[Life of St. Francis of Assisi by Paul Sabatier]@TWC D-Link bookLife of St. Francis of Assisi INTRODUCTION 2/30
The end of the twelfth century and the beginning of the thirteenth mark its full expansion; it is the twentieth year of life, with its poetry, its dreams, its enthusiasm, its generosity, its daring.
Love overflowed with vigor; men everywhere had but one desire--to devote themselves to some great and holy cause. Curiously enough, though Europe was more parcelled out than ever, it felt a new thrill run through its entire extent.
There was what we might call a state of European consciousness. In ordinary periods each people has its own interests, its tendencies, its tears, and its joys; but let a time of crisis come, and the true unity of the human family will suddenly make itself felt with a strength never before suspected.

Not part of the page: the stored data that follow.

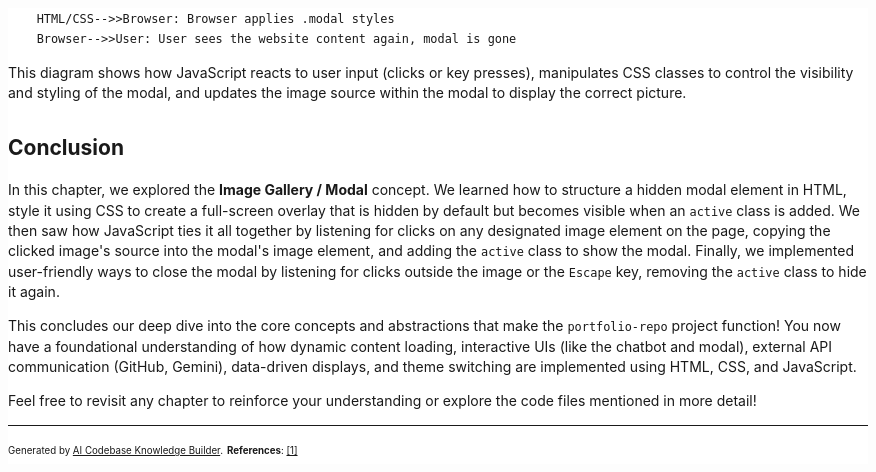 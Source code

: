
 ```mermaid
    HTML/CSS-->>Browser: Browser applies .modal styles
    Browser-->>User: User sees the website content again, modal is gone
```

This diagram shows how JavaScript reacts to user input (clicks or key presses), manipulates CSS classes to control the visibility and styling of the modal, and updates the image source within the modal to display the correct picture.

## Conclusion

In this chapter, we explored the **Image Gallery / Modal** concept. We learned how to structure a hidden modal element in HTML, style it using CSS to create a full-screen overlay that is hidden by default but becomes visible when an `active` class is added. We then saw how JavaScript ties it all together by listening for clicks on any designated image element on the page, copying the clicked image's source into the modal's image element, and adding the `active` class to show the modal. Finally, we implemented user-friendly ways to close the modal by listening for clicks outside the image or the `Escape` key, removing the `active` class to hide it again.

This concludes our deep dive into the core concepts and abstractions that make the `portfolio-repo` project function! You now have a foundational understanding of how dynamic content loading, interactive UIs (like the chatbot and modal), external API communication (GitHub, Gemini), data-driven displays, and theme switching are implemented using HTML, CSS, and JavaScript.

Feel free to revisit any chapter to reinforce your understanding or explore the code files mentioned in more detail!

---

<sub><sup>Generated by [AI Codebase Knowledge Builder](https://github.com/The-Pocket/Tutorial-Codebase-Knowledge).</sup></sub> <sub><sup>**References**: [[1]](https://github.com/jasper890/portfolio-repo/blob/792af8364fb0f758e482ba1a7b7a882cfb0a3832/script.js)</sup></sub>

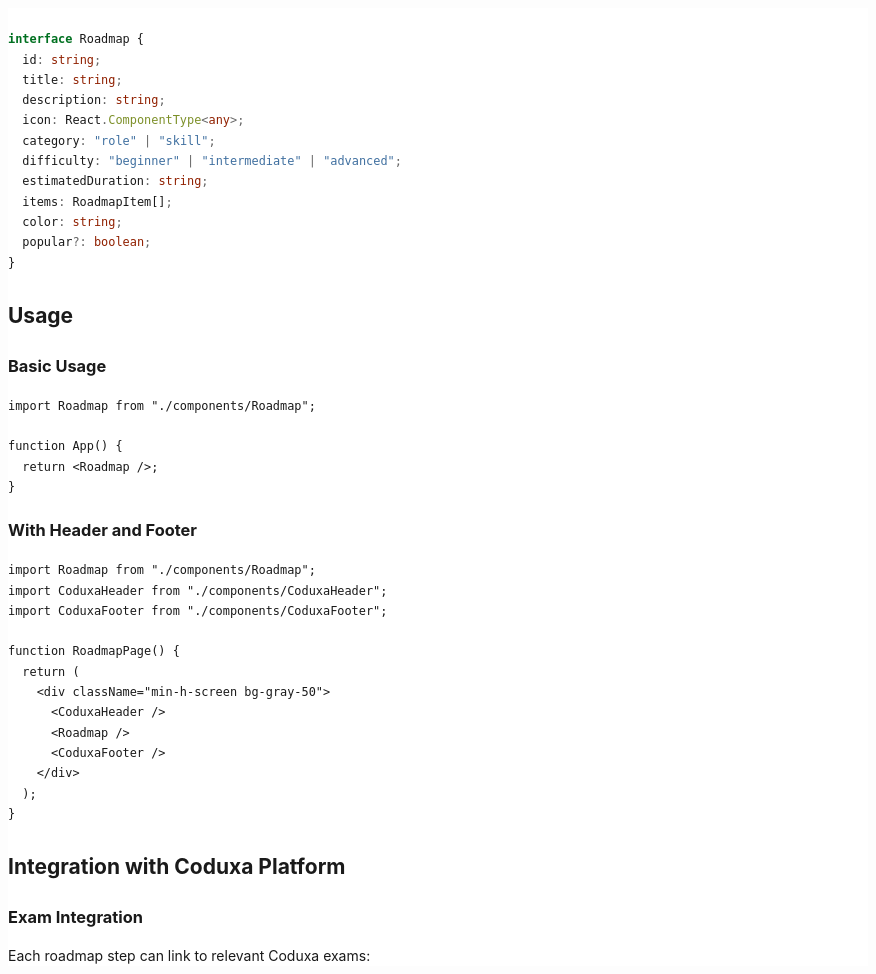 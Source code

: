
 ```typescript

interface Roadmap {
  id: string;
  title: string;
  description: string;
  icon: React.ComponentType<any>;
  category: "role" | "skill";
  difficulty: "beginner" | "intermediate" | "advanced";
  estimatedDuration: string;
  items: RoadmapItem[];
  color: string;
  popular?: boolean;
}
```

## Usage

### Basic Usage

```tsx
import Roadmap from "./components/Roadmap";

function App() {
  return <Roadmap />;
}
```

### With Header and Footer

```tsx
import Roadmap from "./components/Roadmap";
import CoduxaHeader from "./components/CoduxaHeader";
import CoduxaFooter from "./components/CoduxaFooter";

function RoadmapPage() {
  return (
    <div className="min-h-screen bg-gray-50">
      <CoduxaHeader />
      <Roadmap />
      <CoduxaFooter />
    </div>
  );
}
```

## Integration with Coduxa Platform

### **Exam Integration**

Each roadmap step can link to relevant Coduxa exams:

Each body of water has its own currents, but when the hurricane is abroad they mysteriously intermingle, and from the ocean to the remotest mountain lake the same tremor will upheave them all. It was thus in '89, it was thus also in the thirteenth century. Never was there less of frontier, never, either before or since, such a mingling of nationalities; and at the present day, with all our highways and railroads, the people live more apart.[1] The great movement of thought of the thirteenth century is above all a religious movement, presenting a double character--it is popular and it is laic.
It comes out from the heart of the people, and it looks athwart many uncertainties at nothing less than wresting the sacred things from the hands of the clergy. The conservatives of our time who turn to the thirteenth century as to the golden age of authoritative faith make a strange mistake.